Headbanger has received over fifty performances since its premiere, including in versions for wind and brass bands. In 2004 it was choreographed alongside Hindson's Rave-Elation by Bernd Schindowski for a run of performances at the Musiktheater im Revier (Gelsenkirchen), as part of the all-Hindson show Veitstanz, alongside other Hindson orchestral works. Headbanger was recorded by the New Zealand Symphony Orchestra and Kenneth Young in 2008.
Hindson writes of the piece,
The term "headbanger" usually describes an adherent of heavy metal music, and seems to come from the motion of severe head-shaking employed by audience members at heavy metal concerts. It is unlikely that many of the audience members will be induced to bang their heads upon hearing this piece. However, they may be able to hear some musical gestures that could be associated with heavy metal or rock music - such as an often-'heavy' bassline based around a repeated drone note, many bass-drum figures, generally loud dynamic levels, and quite aggressive rhythmic motives.

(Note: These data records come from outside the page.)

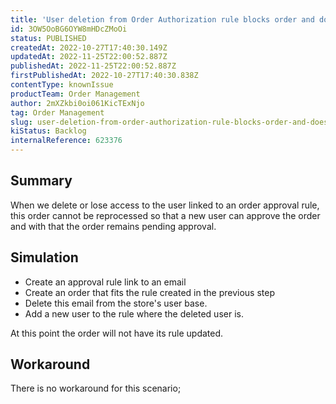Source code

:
 ```yaml
---
title: 'User deletion from Order Authorization rule blocks order and does not allow UI reprocessing'
id: 3OW5OoBG6OYW8mHDcZMoOi
status: PUBLISHED
createdAt: 2022-10-27T17:40:30.149Z
updatedAt: 2022-11-25T22:00:52.887Z
publishedAt: 2022-11-25T22:00:52.887Z
firstPublishedAt: 2022-10-27T17:40:30.838Z
contentType: knownIssue
productTeam: Order Management
author: 2mXZkbi0oi061KicTExNjo
tag: Order Management
slug: user-deletion-from-order-authorization-rule-blocks-order-and-does-not-allow-ui-reprocessing
kiStatus: Backlog
internalReference: 623376
---
```


## Summary


When we delete or lose access to the user linked to an order approval rule, this order cannot be reprocessed so that a new user can approve the order and with that the order remains pending approval.



## Simulation



- Create an approval rule link to an email
- Create an order that fits the rule created in the previous step
- Delete this email from the store's user base.
- Add a new user to the rule where the deleted user is.

At this point the order will not have its rule updated.



## Workaround



There is no workaround for this scenario;

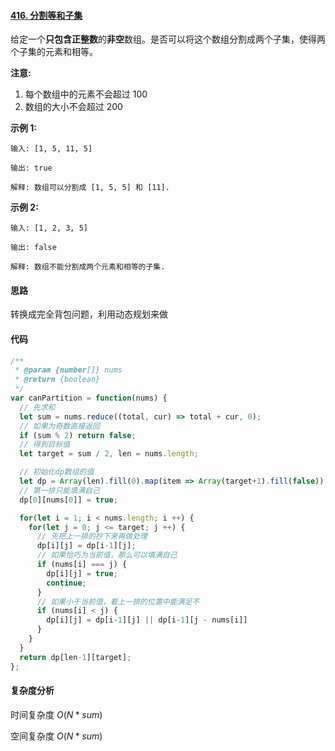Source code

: #### [416. 分割等和子集](https://leetcode-cn.com/problems/partition-equal-subset-sum/)

给定一个**只包含正整数**的**非空**数组。是否可以将这个数组分割成两个子集，使得两个子集的元素和相等。

**注意:**

1. 每个数组中的元素不会超过 100
2. 数组的大小不会超过 200

**示例 1:**

```
输入: [1, 5, 11, 5]

输出: true

解释: 数组可以分割成 [1, 5, 5] 和 [11].
```

 

**示例 2:**

```
输入: [1, 2, 3, 5]

输出: false

解释: 数组不能分割成两个元素和相等的子集.
```

#### 思路

转换成完全背包问题，利用动态规划来做

#### 代码

```JavaScript
/**
 * @param {number[]} nums
 * @return {boolean}
 */
var canPartition = function(nums) {
  // 先求和
  let sum = nums.reduce((total, cur) => total + cur, 0);
  // 如果为奇数直接返回
  if (sum % 2) return false;
  // 得到目标值
  let target = sum / 2, len = nums.length;

  // 初始化dp数组的值
  let dp = Array(len).fill(0).map(item => Array(target+1).fill(false))
  // 第一排只能填满自己
  dp[0][nums[0]] = true;

  for(let i = 1; i < nums.length; i ++) {
    for(let j = 0; j <= target; j ++) {
      // 先把上一排的抄下来再做处理
      dp[i][j] = dp[i-1][j];
      // 如果恰巧为当前值，那么可以填满自己
      if (nums[i] === j) {
        dp[i][j] = true;
        continue;
      }
      // 如果小于当前值，看上一排的位置中能满足不
      if (nums[i] < j) {
        dp[i][j] = dp[i-1][j] || dp[i-1][j - nums[i]]
      }
    }
  }
  return dp[len-1][target];
};
```

#### 复杂度分析

时间复杂度	$O(N * sum)$

空间复杂度	$O(N * sum)$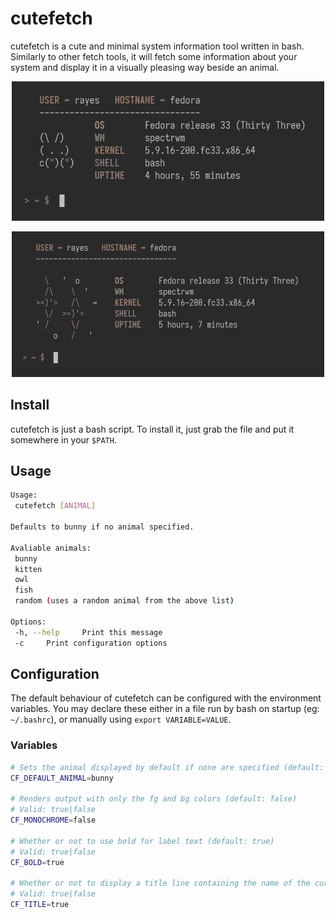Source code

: # cutefetch

cutefetch is a cute and minimal system information tool written in bash. Similarly to other fetch tools, it will fetch some information about your system and display it in a visually pleasing way beside an animal.

<p align="center"><img src="previews/bunny.png" width="500" /></p>
<p align="center"><img src="previews/fish.png" width="500" /></p>

## Install

cutefetch is just a bash script. To install it, just grab the file and put it somewhere in your `$PATH`.

## Usage

```sh
Usage:
 cutefetch [ANIMAL]

Defaults to bunny if no animal specified.

Avaliable animals:
 bunny
 kitten
 owl
 fish
 random (uses a random animal from the above list)

Options:
 -h, --help     Print this message
 -c		Print configuration options
```

## Configuration

The default behaviour of cutefetch can be configured with the environment variables. You may declare these either in a file run by bash on startup (eg: `~/.bashrc`), or manually using `export VARIABLE=VALUE`.

### Variables

```sh
# Sets the animal displayed by default if none are specified (default: bunny). For a list of animals, see `cutefetch -h`
CF_DEFAULT_ANIMAL=bunny

# Renders output with only the fg and bg colors (default: false)
# Valid: true|false
CF_MONOCHROME=false

# Whether or not to use bold for label text (default: true)
# Valid: true|false
CF_BOLD=true

# Whether or not to display a title line containing the name of the current user and hostname (default:true)
# Valid: true|false
CF_TITLE=true
```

Headbanger is one of Hindson’s many pieces reflecting an interest in rock, electronic, and dance music. Hindson’s latest evening-length ballet score A Comedy of Errors, premiered in 2022 to critical acclaim, evokes rave and techno, just as in his earlier Technologic pieces. Homage to Metallica (1993/97) is a tribute to the heavy metal genre, with a distinctive ‘thrash’ part for an amplified 1/8-size violin; the virtuosic DeathStench (1995) for mixed chamber ensemble also makes use of amplified solo instruments – flute and clarinet – and channels the dark motives and themes of the Death Metal genre.